Instructions to follow: Copy out, exactly and with nothing else, the stretch of lines that starts at the line containing "- 当下载完成时，Radar" and finishes at the end of the data.

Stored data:
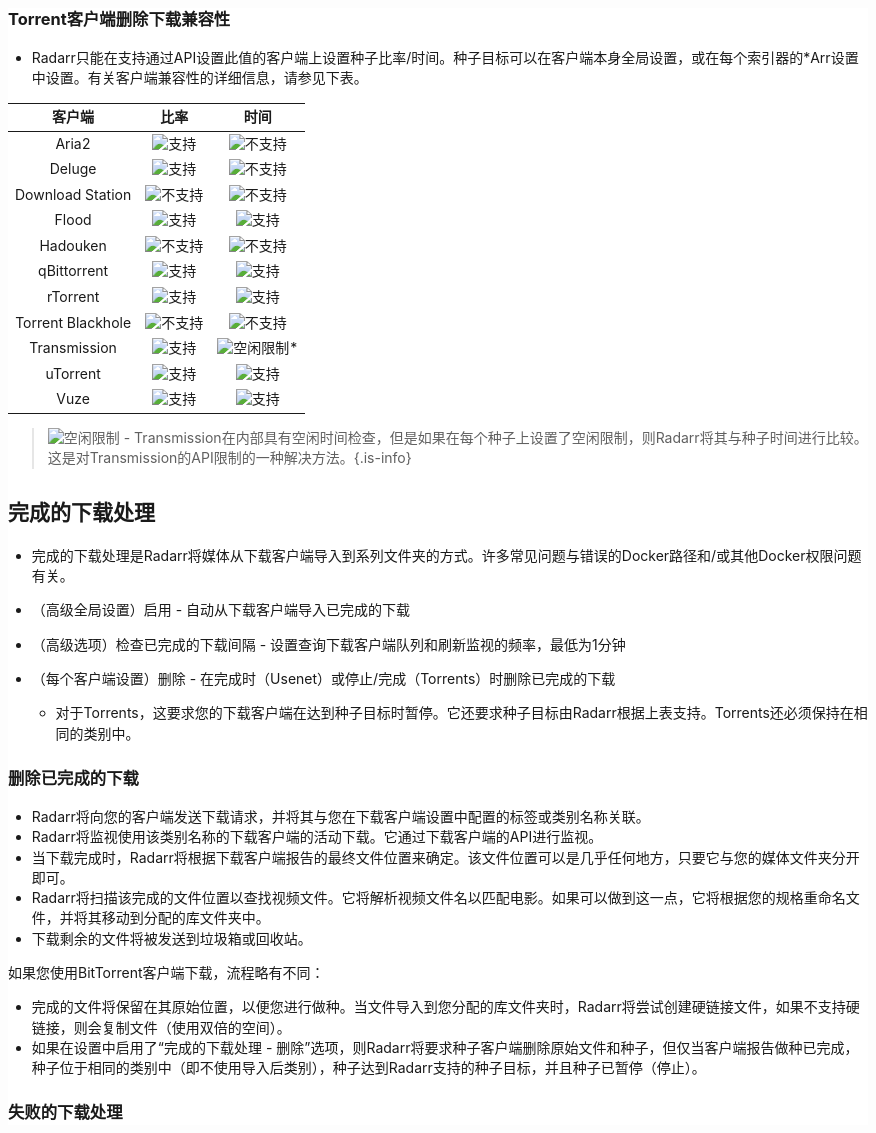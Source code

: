 
### Torrent客户端删除下载兼容性

- Radarr只能在支持通过API设置此值的客户端上设置种子比率/时间。种子目标可以在客户端本身全局设置，或在每个索引器的\*Arr设置中设置。有关客户端兼容性的详细信息，请参见下表。

|      客户端       |                                比率                                 |                                    时间                                    |
| :---------------: | :------------------------------------------------------------------: | :------------------------------------------------------------------------: |
|       Aria2       |   ![支持](https://img.shields.io/badge/支持-是-success)   |    ![不支持](https://img.shields.io/badge/支持-否-critical)    |
|      Deluge       |   ![支持](https://img.shields.io/badge/支持-是-success)   |    ![不支持](https://img.shields.io/badge/支持-否-critical)    |
| Download Station  | ![不支持](https://img.shields.io/badge/支持-否-critical) |    ![不支持](https://img.shields.io/badge/支持-否-critical)    |
|       Flood       |   ![支持](https://img.shields.io/badge/支持-是-success)   |      ![支持](https://img.shields.io/badge/支持-是-success)      |
|     Hadouken      | ![不支持](https://img.shields.io/badge/支持-否-critical) |    ![不支持](https://img.shields.io/badge/支持-否-critical)    |
|    qBittorrent    |   ![支持](https://img.shields.io/badge/支持-是-success)   |      ![支持](https://img.shields.io/badge/支持-是-success)      |
|     rTorrent      |   ![支持](https://img.shields.io/badge/支持-是-success)   |      ![支持](https://img.shields.io/badge/支持-是-success)      |
| Torrent Blackhole | ![不支持](https://img.shields.io/badge/支持-否-critical) |    ![不支持](https://img.shields.io/badge/支持-否-critical)    |
|   Transmission    |   ![支持](https://img.shields.io/badge/支持-是-success)   | ![空闲限制](https://img.shields.io/badge/支持-空闲%20限制*-blue)\* |
|     uTorrent      |   ![支持](https://img.shields.io/badge/支持-是-success)   |      ![支持](https://img.shields.io/badge/支持-是-success)      |
|       Vuze        |   ![支持](https://img.shields.io/badge/支持-是-success)   |      ![支持](https://img.shields.io/badge/支持-是-success)      |

> ![空闲限制](https://img.shields.io/badge/支持-空闲%20限制*-blue) - Transmission在内部具有空闲时间检查，但是如果在每个种子上设置了空闲限制，则Radarr将其与种子时间进行比较。这是对Transmission的API限制的一种解决方法。{.is-info}

## 完成的下载处理

- 完成的下载处理是Radarr将媒体从下载客户端导入到系列文件夹的方式。许多常见问题与错误的Docker路径和/或其他Docker权限问题有关。

- （高级全局设置）启用 - 自动从下载客户端导入已完成的下载
- （高级选项）检查已完成的下载间隔 - 设置查询下载客户端队列和刷新监视的频率，最低为1分钟
- （每个客户端设置）删除 - 在完成时（Usenet）或停止/完成（Torrents）时删除已完成的下载
  - 对于Torrents，这要求您的下载客户端在达到种子目标时暂停。它还要求种子目标由Radarr根据上表支持。Torrents还必须保持在相同的类别中。

### 删除已完成的下载

- Radarr将向您的客户端发送下载请求，并将其与您在下载客户端设置中配置的标签或类别名称关联。
- Radarr将监视使用该类别名称的下载客户端的活动下载。它通过下载客户端的API进行监视。
- 当下载完成时，Radarr将根据下载客户端报告的最终文件位置来确定。该文件位置可以是几乎任何地方，只要它与您的媒体文件夹分开即可。
- Radarr将扫描该完成的文件位置以查找视频文件。它将解析视频文件名以匹配电影。如果可以做到这一点，它将根据您的规格重命名文件，并将其移动到分配的库文件夹中。
- 下载剩余的文件将被发送到垃圾箱或回收站。

如果您使用BitTorrent客户端下载，流程略有不同：

- 完成的文件将保留在其原始位置，以便您进行做种。当文件导入到您分配的库文件夹时，Radarr将尝试创建硬链接文件，如果不支持硬链接，则会复制文件（使用双倍的空间）。
- 如果在设置中启用了“完成的下载处理 - 删除”选项，则Radarr将要求种子客户端删除原始文件和种子，但仅当客户端报告做种已完成，种子位于相同的类别中（即不使用导入后类别），种子达到Radarr支持的种子目标，并且种子已暂停（停止）。

### 失败的下载处理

Output of the task:
- 当下载完成时，Radarr将根据下载客户端报告的最终文件位置来确定。该文件位置可以是几乎任何地方，只要它与您的媒体文件夹分开即可。
- Radarr将扫描该完成的文件位置以查找视频文件。它将解析视频文件名以匹配电影。如果可以做到这一点，它将根据您的规格重命名文件，并将其移动到分配的库文件夹中。
- 下载剩余的文件将被发送到垃圾箱或回收站。

如果您使用BitTorrent客户端下载，流程略有不同：

- 完成的文件将保留在其原始位置，以便您进行做种。当文件导入到您分配的库文件夹时，Radarr将尝试创建硬链接文件，如果不支持硬链接，则会复制文件（使用双倍的空间）。
- 如果在设置中启用了“完成的下载处理 - 删除”选项，则Radarr将要求种子客户端删除原始文件和种子，但仅当客户端报告做种已完成，种子位于相同的类别中（即不使用导入后类别），种子达到Radarr支持的种子目标，并且种子已暂停（停止）。

### 失败的下载处理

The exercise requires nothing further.